- Carl Princi in Highway Patrol 1955
- Born: Carl Victor Princi September 27, 1920
- Died: May 1, 1992 (aged 71)

= Carl Princi =

American actor and radio announcer (1920–1992)

Carl Victor Princi (1920-1992) was an American actor and radio announcer.

==Early life==
Princi was born on September 27, 1920, in Boston, Massachusetts, to Joseph M. and Teresa M. Princi. Princi had three brothers, one of whom was Peter W. Princi, Collector of Customs for the Port of Boston and a United States magistrate judge.

==Acting==
Princi trained as an actor in Boston. He began acting at the age of 14 when he appeared in a cameo role in a WPA Theater project.

Princi appeared in both film and television. He had a small role in the film version of How to Succeed in Business Without Really Trying, and provided the narration for the film. He also appeared in television episodes of Highway Patrol, I Led Three Lives, and Bewitched.

Princi also served as a narrator for several television broadcasts of classical music.

==Radio==
While at Boston University, Princi took a course in broadcasting, which led to a job at WESX.

From 1952 to 1953, Princi was a bilingual presenter at KWKW (1300 AM).

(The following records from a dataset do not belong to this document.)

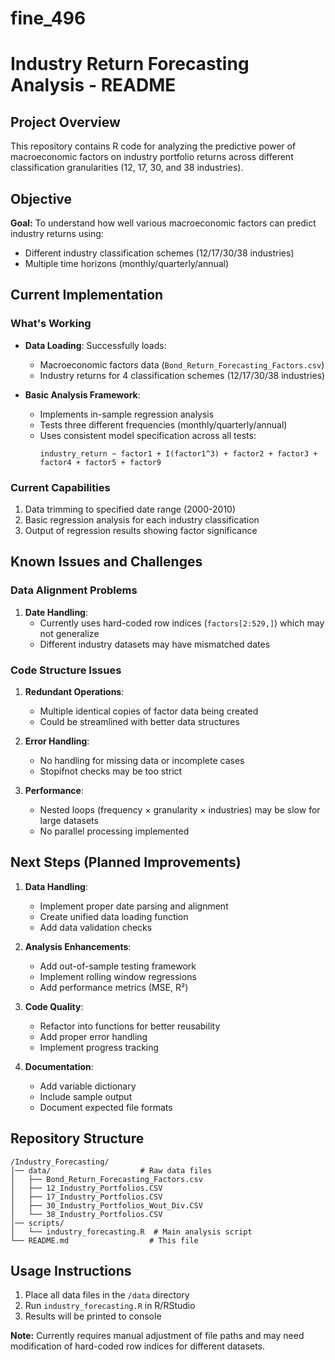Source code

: # fine_496

# Industry Return Forecasting Analysis - README

## Project Overview

This repository contains R code for analyzing the predictive power of macroeconomic factors on industry portfolio returns across different classification granularities (12, 17, 30, and 38 industries).

## Objective

**Goal:** To understand how well various macroeconomic factors can predict industry returns using:
- Different industry classification schemes (12/17/30/38 industries)
- Multiple time horizons (monthly/quarterly/annual)

## Current Implementation

### What's Working
- **Data Loading**: Successfully loads:
  - Macroeconomic factors data (`Bond_Return_Forecasting_Factors.csv`)
  - Industry returns for 4 classification schemes (12/17/30/38 industries)
  
- **Basic Analysis Framework**:
  - Implements in-sample regression analysis
  - Tests three different frequencies (monthly/quarterly/annual)
  - Uses consistent model specification across all tests:
    ```
    industry_return ~ factor1 + I(factor1^3) + factor2 + factor3 + factor4 + factor5 + factor9
    ```

### Current Capabilities
1. Data trimming to specified date range (2000-2010)
2. Basic regression analysis for each industry classification
3. Output of regression results showing factor significance

## Known Issues and Challenges

### Data Alignment Problems
1. **Date Handling**: 
   - Currently uses hard-coded row indices (`factors[2:529,]`) which may not generalize
   - Different industry datasets may have mismatched dates



### Code Structure Issues
1. **Redundant Operations**:
   - Multiple identical copies of factor data being created
   - Could be streamlined with better data structures

2. **Error Handling**:
   - No handling for missing data or incomplete cases
   - Stopifnot checks may be too strict

3. **Performance**:
   - Nested loops (frequency × granularity × industries) may be slow for large datasets
   - No parallel processing implemented

## Next Steps (Planned Improvements)

1. **Data Handling**:
   - Implement proper date parsing and alignment
   - Create unified data loading function
   - Add data validation checks

2. **Analysis Enhancements**:
   - Add out-of-sample testing framework
   - Implement rolling window regressions
   - Add performance metrics (MSE, R²)

3. **Code Quality**:
   - Refactor into functions for better reusability
   - Add proper error handling
   - Implement progress tracking

4. **Documentation**:
   - Add variable dictionary
   - Include sample output
   - Document expected file formats

## Repository Structure

```
/Industry_Forecasting/
│── data/                    # Raw data files
│   ├── Bond_Return_Forecasting_Factors.csv
│   ├── 12_Industry_Portfolios.CSV
│   ├── 17_Industry_Portfolios.CSV
│   ├── 30_Industry_Portfolios_Wout_Div.CSV
│   └── 38_Industry_Portfolios.CSV
│── scripts/
│   └── industry_forecasting.R  # Main analysis script
└── README.md                  # This file
```

## Usage Instructions

1. Place all data files in the `/data` directory
2. Run `industry_forecasting.R` in R/RStudio
3. Results will be printed to console

**Note:** Currently requires manual adjustment of file paths and may need modification of hard-coded row indices for different datasets.
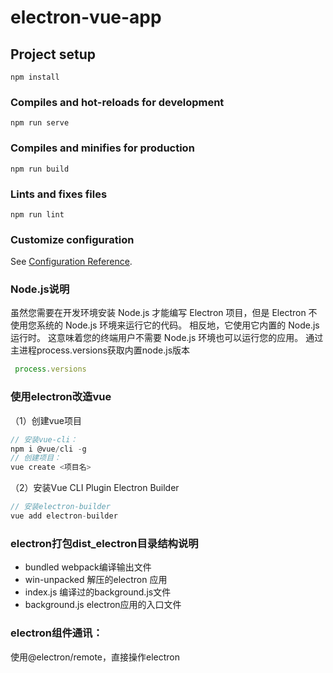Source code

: # electron-vue-app

## Project setup
```
npm install
```

### Compiles and hot-reloads for development
```
npm run serve
```

### Compiles and minifies for production
```
npm run build
```

### Lints and fixes files
```
npm run lint
```

### Customize configuration
See [Configuration Reference](https://cli.vuejs.org/config/).

### Node.js说明
虽然您需要在开发环境安装 Node.js 才能编写 Electron 项目，但是 Electron 不使用您系统的 Node.js 环境来运行它的代码。 相反地，它使用它内置的 Node.js 运行时。 这意味着您的终端用户不需要 Node.js 环境也可以运行您的应用。
通过主进程process.versions获取内置node.js版本
```javascript
 process.versions
```
### 使用electron改造vue
（1）创建vue项目
```javascript
// 安装vue-cli：
npm i @vue/cli -g
// 创建项目：
vue create <项目名>
```
（2）安装Vue CLI Plugin Electron Builder
```javascript
// 安装electron-builder
vue add electron-builder
```
### electron打包dist_electron目录结构说明

- bundled webpack编译输出文件
- win-unpacked 解压的electron 应用
- index.js 编译过的background.js文件
- background.js electron应用的入口文件

### electron组件通讯：
使用@electron/remote，直接操作electron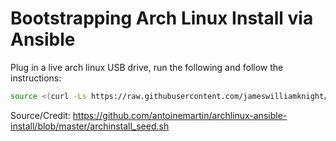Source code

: # Bootstrapping Arch Linux Install via Ansible

Plug in a live arch linux USB drive, run the following and follow the instructions:

```bash
source <(curl -Ls https://raw.githubusercontent.com/jameswilliamknight/infra.pub/seed/archinstall.sh)
```

Source/Credit: https://github.com/antoinemartin/archlinux-ansible-install/blob/master/archinstall_seed.sh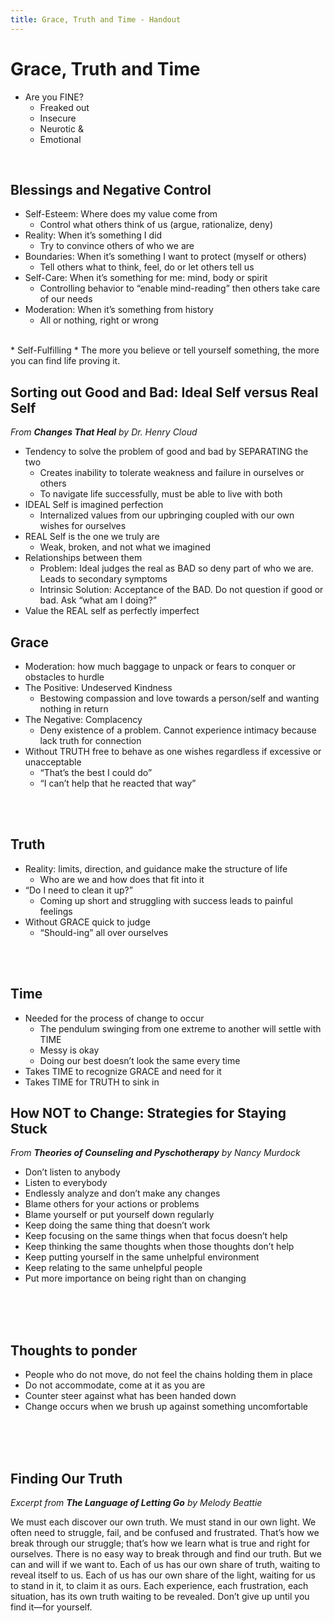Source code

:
 ```yaml
---
title: Grace, Truth and Time - Handout
---
```

# Grace, Truth and Time

* Are you FINE?
    * Freaked out
    * Insecure
    * Neurotic &
    * Emotional

<br>

## Blessings and Negative Control

* Self-Esteem: Where does my value come from
  * Control what others think of us (argue, rationalize, deny)
* Reality: When it’s something I did
  * Try to convince others of who we are
* Boundaries: When it’s something I want to protect (myself or others)
  * Tell others what to think, feel, do or let others tell us
* Self-Care: When it’s something for me: mind, body or spirit
  * Controlling behavior to “enable mind-reading” then others take care of our needs
* Moderation: When it’s something from history
  * All or nothing, right or wrong
<br>
* Self-Fulfilling
  * The more you believe or tell yourself something, the more you can find life proving it.

<br>

## Sorting out Good and Bad: Ideal Self versus Real Self

*From **Changes That Heal** by Dr. Henry Cloud*

* Tendency to solve the problem of good and bad by SEPARATING the two
  * Creates inability to tolerate weakness and failure in ourselves or others
  * To navigate life successfully, must be able to live with both
* IDEAL Self is imagined perfection
  * Internalized values from our upbringing coupled with our own wishes for ourselves
* REAL Self is the one we truly are
  * Weak, broken, and not what we imagined
* Relationships between them
  * Problem: Ideal judges the real as BAD so deny part of who we are. Leads to secondary symptoms
  * Intrinsic Solution: Acceptance of the BAD. Do not question if good or bad. Ask “what am I doing?”
* Value the REAL self as perfectly imperfect

<div class="page"></div>

## Grace

* Moderation: how much baggage to unpack or fears to conquer or obstacles to hurdle
* The Positive: Undeserved Kindness
  * Bestowing compassion and love towards a person/self and wanting nothing in return
* The Negative: Complacency
  * Deny existence of a problem. Cannot experience intimacy because lack truth for connection
* Without TRUTH free to behave as one wishes regardless if excessive or unacceptable
  * “That’s the best I could do”
  * “I can’t help that he reacted that way”

<br><br>

## Truth

* Reality: limits, direction, and guidance make the structure of life
  * Who are we and how does that fit into it
* “Do I need to clean it up?”
  * Coming up short and struggling with success leads to painful feelings
* Without GRACE quick to judge
  * “Should-ing” all over ourselves

<br><br>

## Time

* Needed for the process of change to occur
  * The pendulum swinging from one extreme to another will settle with TIME
  * Messy is okay
  * Doing our best doesn’t look the same every time
* Takes TIME to recognize GRACE and need for it
* Takes TIME for TRUTH to sink in

<div class="page"></div>

## How NOT to Change: Strategies for Staying Stuck

*From **Theories of Counseling and Pyschotherapy** by Nancy Murdock*

* Don’t listen to anybody
* Listen to everybody
* Endlessly analyze and don’t make any changes
* Blame others for your actions or problems
* Blame yourself or put yourself down regularly
* Keep doing the same thing that doesn’t work
* Keep focusing on the same things when that focus doesn’t help
* Keep thinking the same thoughts when those thoughts don’t help
* Keep putting yourself in the same unhelpful environment
* Keep relating to the same unhelpful people
* Put more importance on being right than on changing

<br><br><br>

## Thoughts to ponder

* People who do not move, do not feel the chains holding them in place
* Do not accommodate, come at it as you are
* Counter steer against what has been handed down
* Change occurs when we brush up against something uncomfortable

<br><br><br>

## Finding Our Truth

*Excerpt from **The Language of Letting Go** by Melody Beattie*

  We must each discover our own truth. We must stand in our own light. We often need to struggle, fail, and be
confused and frustrated. That’s how we break through our struggle; that’s how we learn what is true and right
for ourselves. There is no easy way to break through and find our truth. But we can and will if we want to. Each
of us has our own share of truth, waiting to reveal itself to us. Each of us has our own share of the light,
waiting for us to stand in it, to claim it as ours. Each experience, each frustration, each situation, has its own
truth waiting to be revealed. Don’t give up until you find it—for yourself.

In 1953 he joined KFAC (1330 AM) and KFAC-FM (92.3) in Los Angeles, where he remained until 1987 when the station changed formats and fired all of its on-air talent. At KFAC, Princi hosted World of Opera and Opera House and conducted many of the station's interviews.

In 1991 he returned to radio at KKGO as a staff announcer and host of Sunday Evening at the Opera.

==Personal life and death==
Princi died on May 1, 1992, at Saint Joseph Medical Center in Burbank, California, due to complications of cancer.

He was survived by his wife and their three daughters, one of whom is actress Elaine Princi.